LOCAL FOOD CONTENTS
「九州の味とともに」
守り伝えられてきた九州の郷土料理


博多に春を呼ぶ
喉で味わう踊り食い
シロウオ
福岡市西区・室見川(むろみがわ)。川に『梁(やな)』と呼ばれる仕掛けが現れ、シロウオ漁が始まると博多に春が訪れる。シロウオはハゼ科の1年魚、体長5cmほどで透明な美しい姿を持つ。博多湾で成魚となり、鮭と同様、産卵のため室見川へ帰ってくる。満潮で川をのぼってきたシロウオを捕らえるのが『梁漁』で、江戸時代から続く漁法と言われている。現在、福岡県でシロウオ漁が行なわれているのは室見川だけだ。ちなみに、姿や名前が似ていることから『シラウオ(シラウオ科)』と混同されることがあるが、まったく別の魚だ。

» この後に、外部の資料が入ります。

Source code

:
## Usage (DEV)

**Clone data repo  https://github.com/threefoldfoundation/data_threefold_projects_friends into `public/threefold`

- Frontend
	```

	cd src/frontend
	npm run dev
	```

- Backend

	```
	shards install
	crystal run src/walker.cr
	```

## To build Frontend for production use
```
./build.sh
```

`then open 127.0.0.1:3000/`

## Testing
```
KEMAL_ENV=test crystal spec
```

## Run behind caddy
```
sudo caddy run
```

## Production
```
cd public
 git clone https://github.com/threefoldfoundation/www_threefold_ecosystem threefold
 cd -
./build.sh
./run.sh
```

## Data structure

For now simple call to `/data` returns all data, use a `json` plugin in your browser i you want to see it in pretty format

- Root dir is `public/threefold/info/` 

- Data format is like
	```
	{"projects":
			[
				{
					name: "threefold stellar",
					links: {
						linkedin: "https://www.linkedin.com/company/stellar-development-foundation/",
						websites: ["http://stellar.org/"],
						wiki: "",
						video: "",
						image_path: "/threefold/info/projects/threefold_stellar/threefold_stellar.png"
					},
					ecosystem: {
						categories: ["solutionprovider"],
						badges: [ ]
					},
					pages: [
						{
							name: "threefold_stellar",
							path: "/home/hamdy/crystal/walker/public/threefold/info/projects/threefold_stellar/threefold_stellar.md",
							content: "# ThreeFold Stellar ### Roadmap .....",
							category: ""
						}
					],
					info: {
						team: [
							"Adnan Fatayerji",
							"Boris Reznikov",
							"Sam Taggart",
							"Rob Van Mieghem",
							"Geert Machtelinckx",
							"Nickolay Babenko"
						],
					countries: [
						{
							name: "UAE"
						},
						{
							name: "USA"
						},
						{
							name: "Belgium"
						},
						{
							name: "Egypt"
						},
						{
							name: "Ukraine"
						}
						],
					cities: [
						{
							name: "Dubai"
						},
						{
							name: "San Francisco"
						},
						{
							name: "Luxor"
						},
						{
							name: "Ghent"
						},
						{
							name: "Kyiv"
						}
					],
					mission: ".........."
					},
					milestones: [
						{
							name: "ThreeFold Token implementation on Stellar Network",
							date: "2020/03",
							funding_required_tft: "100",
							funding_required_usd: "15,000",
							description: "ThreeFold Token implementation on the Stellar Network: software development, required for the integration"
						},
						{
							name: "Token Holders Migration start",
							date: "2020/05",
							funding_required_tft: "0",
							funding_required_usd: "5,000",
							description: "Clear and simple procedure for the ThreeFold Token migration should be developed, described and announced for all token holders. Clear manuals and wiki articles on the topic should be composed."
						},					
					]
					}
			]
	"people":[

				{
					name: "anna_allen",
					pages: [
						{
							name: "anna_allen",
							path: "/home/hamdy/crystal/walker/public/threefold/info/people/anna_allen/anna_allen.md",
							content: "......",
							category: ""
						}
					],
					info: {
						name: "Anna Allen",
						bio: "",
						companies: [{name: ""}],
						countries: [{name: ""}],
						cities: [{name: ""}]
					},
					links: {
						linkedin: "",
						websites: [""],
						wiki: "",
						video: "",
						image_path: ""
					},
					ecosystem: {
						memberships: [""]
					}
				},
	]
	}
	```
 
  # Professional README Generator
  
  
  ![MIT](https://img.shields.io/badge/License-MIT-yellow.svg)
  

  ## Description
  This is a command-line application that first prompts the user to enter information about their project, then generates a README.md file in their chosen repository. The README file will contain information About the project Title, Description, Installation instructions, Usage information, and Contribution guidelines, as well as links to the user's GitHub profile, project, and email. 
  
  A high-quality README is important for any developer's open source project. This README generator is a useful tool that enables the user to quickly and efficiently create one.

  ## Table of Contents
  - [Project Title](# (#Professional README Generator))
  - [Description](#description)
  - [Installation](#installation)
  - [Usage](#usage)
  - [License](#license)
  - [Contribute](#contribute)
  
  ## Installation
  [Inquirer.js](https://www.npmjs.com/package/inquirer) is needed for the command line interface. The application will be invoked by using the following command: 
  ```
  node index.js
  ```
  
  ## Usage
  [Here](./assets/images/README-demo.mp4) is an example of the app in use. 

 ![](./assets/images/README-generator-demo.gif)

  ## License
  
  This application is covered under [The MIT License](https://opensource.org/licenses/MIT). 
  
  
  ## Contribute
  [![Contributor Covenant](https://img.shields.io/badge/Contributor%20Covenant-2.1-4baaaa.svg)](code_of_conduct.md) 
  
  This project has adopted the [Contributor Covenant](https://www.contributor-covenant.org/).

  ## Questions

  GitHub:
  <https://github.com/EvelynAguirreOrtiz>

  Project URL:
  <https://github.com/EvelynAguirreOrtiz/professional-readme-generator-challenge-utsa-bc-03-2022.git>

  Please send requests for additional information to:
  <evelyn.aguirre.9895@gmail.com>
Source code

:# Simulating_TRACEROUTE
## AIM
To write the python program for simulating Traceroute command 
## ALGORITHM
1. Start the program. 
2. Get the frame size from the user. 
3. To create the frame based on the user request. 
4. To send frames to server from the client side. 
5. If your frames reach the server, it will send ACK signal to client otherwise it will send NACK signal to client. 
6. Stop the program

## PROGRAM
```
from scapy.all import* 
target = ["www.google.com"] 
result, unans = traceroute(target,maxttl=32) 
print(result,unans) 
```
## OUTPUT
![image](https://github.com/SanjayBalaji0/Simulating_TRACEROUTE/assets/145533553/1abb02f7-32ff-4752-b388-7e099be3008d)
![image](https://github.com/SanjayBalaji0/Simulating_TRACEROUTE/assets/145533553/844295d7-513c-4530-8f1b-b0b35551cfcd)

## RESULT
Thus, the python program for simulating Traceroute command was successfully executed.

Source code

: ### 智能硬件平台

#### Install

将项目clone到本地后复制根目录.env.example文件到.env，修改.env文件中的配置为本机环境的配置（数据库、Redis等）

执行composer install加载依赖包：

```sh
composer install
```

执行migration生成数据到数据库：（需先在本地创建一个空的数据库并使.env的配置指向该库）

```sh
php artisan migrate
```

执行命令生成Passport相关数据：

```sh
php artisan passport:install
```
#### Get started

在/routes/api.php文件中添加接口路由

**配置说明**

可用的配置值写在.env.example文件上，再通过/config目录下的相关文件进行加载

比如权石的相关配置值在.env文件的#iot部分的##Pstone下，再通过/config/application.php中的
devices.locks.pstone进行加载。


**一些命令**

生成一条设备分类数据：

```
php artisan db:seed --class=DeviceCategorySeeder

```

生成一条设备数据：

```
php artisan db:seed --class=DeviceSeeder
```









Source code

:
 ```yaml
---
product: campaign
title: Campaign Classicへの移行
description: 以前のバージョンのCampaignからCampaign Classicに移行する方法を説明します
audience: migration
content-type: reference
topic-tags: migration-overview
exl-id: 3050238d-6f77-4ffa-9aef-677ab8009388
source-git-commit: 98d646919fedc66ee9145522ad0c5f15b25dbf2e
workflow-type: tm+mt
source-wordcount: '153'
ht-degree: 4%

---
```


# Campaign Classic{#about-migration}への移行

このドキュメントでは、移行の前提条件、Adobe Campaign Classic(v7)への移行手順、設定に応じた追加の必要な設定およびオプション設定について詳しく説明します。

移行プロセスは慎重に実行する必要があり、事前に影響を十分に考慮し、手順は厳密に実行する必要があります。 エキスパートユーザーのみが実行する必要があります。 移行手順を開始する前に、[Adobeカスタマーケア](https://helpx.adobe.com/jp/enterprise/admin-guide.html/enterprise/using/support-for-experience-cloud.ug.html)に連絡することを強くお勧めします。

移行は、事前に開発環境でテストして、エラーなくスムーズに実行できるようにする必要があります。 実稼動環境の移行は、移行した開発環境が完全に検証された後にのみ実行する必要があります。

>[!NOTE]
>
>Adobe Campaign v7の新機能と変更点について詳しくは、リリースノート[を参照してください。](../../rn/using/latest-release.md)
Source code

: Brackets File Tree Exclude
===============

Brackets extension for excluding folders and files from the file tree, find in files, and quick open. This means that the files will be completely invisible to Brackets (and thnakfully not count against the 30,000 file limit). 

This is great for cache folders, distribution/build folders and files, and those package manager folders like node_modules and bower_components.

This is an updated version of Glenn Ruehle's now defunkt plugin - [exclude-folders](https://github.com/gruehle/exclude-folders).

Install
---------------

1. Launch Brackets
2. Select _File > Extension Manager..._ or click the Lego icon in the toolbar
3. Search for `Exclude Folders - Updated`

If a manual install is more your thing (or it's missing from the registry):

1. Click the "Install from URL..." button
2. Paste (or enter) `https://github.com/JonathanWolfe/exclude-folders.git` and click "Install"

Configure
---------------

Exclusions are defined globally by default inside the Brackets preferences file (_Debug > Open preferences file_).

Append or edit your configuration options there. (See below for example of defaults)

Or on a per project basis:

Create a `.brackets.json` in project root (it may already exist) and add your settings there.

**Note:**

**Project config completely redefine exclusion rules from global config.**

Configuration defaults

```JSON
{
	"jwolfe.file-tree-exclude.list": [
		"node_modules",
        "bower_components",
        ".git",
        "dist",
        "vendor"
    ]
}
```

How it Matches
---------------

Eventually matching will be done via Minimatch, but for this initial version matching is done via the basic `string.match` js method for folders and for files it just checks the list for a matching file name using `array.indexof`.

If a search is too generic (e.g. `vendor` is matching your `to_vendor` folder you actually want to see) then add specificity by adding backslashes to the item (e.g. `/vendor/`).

シロウオの他にはない変わった食べ方が『踊り食い』。水をはった器の中で泳ぐ生きたままのシロウオを網ですくい、ポン酢、溶いたうずらの卵などと一緒に口の中へ。口の中でピチピチと動きまわる食感がおもしろい。そのまま呑みこめばツルッとした喉越しを楽しむことができるし、噛めばザクッとした食感の後、ほろ苦さとほのかな甘みが広がる。身は淡白な味わいなので、天ぷらや佃煮にしても美味。
漁が行なわれるのは毎年2月から4月中旬までで、シロウオ料理はその間しか食べられない期間限定の味わい。春の訪れを告げるシロウオを毎年心待ちにしている方も多い。